| Work task |
Give back exactly the line that contains "4. ⏳ **TODO**" and all the lines after it in the records below, to the very last, with no other output.

──────── Supplied material

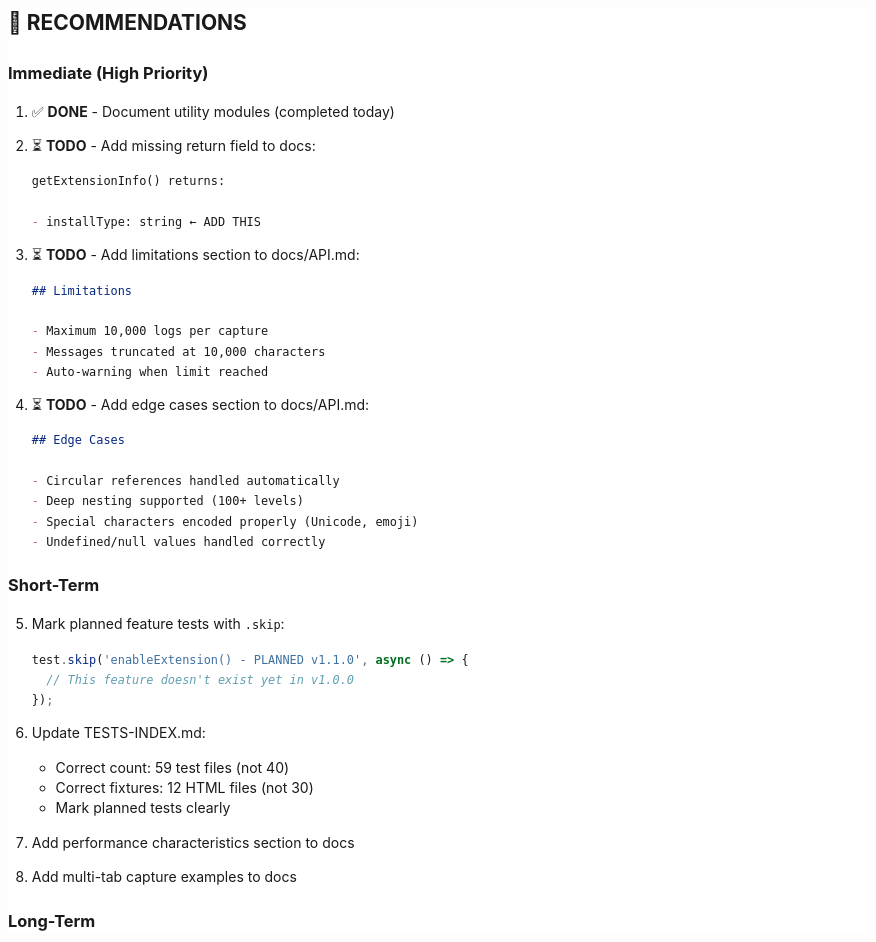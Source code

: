 
## 🎯 RECOMMENDATIONS

### Immediate (High Priority)

1. ✅ **DONE** - Document utility modules (completed today)

2. ⏳ **TODO** - Add missing return field to docs:

   ```markdown
   getExtensionInfo() returns:

   - installType: string ← ADD THIS
   ```

3. ⏳ **TODO** - Add limitations section to docs/API.md:

   ```markdown
   ## Limitations

   - Maximum 10,000 logs per capture
   - Messages truncated at 10,000 characters
   - Auto-warning when limit reached
   ```

4. ⏳ **TODO** - Add edge cases section to docs/API.md:

   ```markdown
   ## Edge Cases

   - Circular references handled automatically
   - Deep nesting supported (100+ levels)
   - Special characters encoded properly (Unicode, emoji)
   - Undefined/null values handled correctly
   ```

### Short-Term

5. Mark planned feature tests with `.skip`:

   ```javascript
   test.skip('enableExtension() - PLANNED v1.1.0', async () => {
     // This feature doesn't exist yet in v1.0.0
   });
   ```

6. Update TESTS-INDEX.md:
   - Correct count: 59 test files (not 40)
   - Correct fixtures: 12 HTML files (not 30)
   - Mark planned tests clearly

7. Add performance characteristics section to docs

8. Add multi-tab capture examples to docs

### Long-Term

────────────────

| Response to the exercise |
4. ⏳ **TODO** - Add edge cases section to docs/API.md:

   ```markdown
   ## Edge Cases

   - Circular references handled automatically
   - Deep nesting supported (100+ levels)
   - Special characters encoded properly (Unicode, emoji)
   - Undefined/null values handled correctly
   ```

### Short-Term

5. Mark planned feature tests with `.skip`:

   ```javascript
   test.skip('enableExtension() - PLANNED v1.1.0', async () => {
     // This feature doesn't exist yet in v1.0.0
   });
   ```

6. Update TESTS-INDEX.md:
   - Correct count: 59 test files (not 40)
   - Correct fixtures: 12 HTML files (not 30)
   - Mark planned tests clearly

7. Add performance characteristics section to docs

8. Add multi-tab capture examples to docs

### Long-Term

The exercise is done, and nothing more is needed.